## ASSIGNMENT
Starting at the line containing "timestep value (ms)" and ending at the line containing "2022 - 2024", print every line of the material below exactly, both ends included, and stop there.

RECORDS FOR THIS EXERCISE below:

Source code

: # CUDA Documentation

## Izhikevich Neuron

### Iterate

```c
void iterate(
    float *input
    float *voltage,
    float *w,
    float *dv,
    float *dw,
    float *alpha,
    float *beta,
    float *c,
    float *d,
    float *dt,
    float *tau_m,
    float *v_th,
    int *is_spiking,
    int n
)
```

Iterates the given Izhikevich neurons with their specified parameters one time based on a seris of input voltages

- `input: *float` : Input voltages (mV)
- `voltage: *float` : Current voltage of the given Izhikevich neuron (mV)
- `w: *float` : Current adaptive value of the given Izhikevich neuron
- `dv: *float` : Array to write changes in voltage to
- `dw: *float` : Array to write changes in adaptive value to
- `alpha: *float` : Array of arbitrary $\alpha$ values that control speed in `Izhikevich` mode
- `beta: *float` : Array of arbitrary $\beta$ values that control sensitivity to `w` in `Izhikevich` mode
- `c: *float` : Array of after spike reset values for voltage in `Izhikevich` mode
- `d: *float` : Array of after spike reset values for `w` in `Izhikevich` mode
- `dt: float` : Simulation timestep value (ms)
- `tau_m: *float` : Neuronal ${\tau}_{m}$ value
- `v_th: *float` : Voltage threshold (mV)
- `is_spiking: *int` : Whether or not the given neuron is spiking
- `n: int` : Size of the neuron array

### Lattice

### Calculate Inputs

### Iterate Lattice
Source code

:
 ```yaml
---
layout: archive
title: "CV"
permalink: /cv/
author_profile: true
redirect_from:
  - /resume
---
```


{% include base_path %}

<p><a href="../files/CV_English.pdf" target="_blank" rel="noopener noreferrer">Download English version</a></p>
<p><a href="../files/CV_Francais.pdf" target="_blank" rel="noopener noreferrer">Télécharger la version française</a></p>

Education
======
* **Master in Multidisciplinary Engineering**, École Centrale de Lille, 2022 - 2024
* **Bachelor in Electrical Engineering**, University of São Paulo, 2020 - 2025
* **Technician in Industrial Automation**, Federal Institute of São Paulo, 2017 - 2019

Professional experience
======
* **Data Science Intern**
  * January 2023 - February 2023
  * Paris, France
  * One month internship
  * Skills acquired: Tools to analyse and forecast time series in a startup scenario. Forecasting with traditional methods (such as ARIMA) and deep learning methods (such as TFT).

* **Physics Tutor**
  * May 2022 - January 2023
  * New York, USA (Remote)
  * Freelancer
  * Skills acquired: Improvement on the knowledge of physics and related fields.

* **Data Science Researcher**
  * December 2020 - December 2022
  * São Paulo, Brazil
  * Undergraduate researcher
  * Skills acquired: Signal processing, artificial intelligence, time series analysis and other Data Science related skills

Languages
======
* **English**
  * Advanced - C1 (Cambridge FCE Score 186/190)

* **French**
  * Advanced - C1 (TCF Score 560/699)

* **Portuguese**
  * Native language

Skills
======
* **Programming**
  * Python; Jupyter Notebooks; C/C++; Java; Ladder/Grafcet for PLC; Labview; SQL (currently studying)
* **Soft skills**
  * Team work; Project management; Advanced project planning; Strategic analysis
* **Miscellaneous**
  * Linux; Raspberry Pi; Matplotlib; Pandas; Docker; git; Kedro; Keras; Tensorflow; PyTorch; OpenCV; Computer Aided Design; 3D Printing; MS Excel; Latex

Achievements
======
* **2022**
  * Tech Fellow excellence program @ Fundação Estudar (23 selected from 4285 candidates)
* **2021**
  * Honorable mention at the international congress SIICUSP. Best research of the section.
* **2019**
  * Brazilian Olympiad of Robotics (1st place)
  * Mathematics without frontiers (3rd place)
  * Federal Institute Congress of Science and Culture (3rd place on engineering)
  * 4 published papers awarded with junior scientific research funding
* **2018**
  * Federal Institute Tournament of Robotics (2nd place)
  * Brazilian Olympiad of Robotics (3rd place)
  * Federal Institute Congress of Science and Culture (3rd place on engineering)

End of RECORDS FOR THIS EXERCISE.

## ANSWER AREA
- `dt: float` : Simulation timestep value (ms)
- `tau_m: *float` : Neuronal ${\tau}_{m}$ value
- `v_th: *float` : Voltage threshold (mV)
- `is_spiking: *int` : Whether or not the given neuron is spiking
- `n: int` : Size of the neuron array

### Lattice

### Calculate Inputs

### Iterate Lattice
Source code

:
 ```yaml
---
layout: archive
title: "CV"
permalink: /cv/
author_profile: true
redirect_from:
  - /resume
---
```


{% include base_path %}

<p><a href="../files/CV_English.pdf" target="_blank" rel="noopener noreferrer">Download English version</a></p>
<p><a href="../files/CV_Francais.pdf" target="_blank" rel="noopener noreferrer">Télécharger la version française</a></p>

Education
======
* **Master in Multidisciplinary Engineering**, École Centrale de Lille, 2022 - 2024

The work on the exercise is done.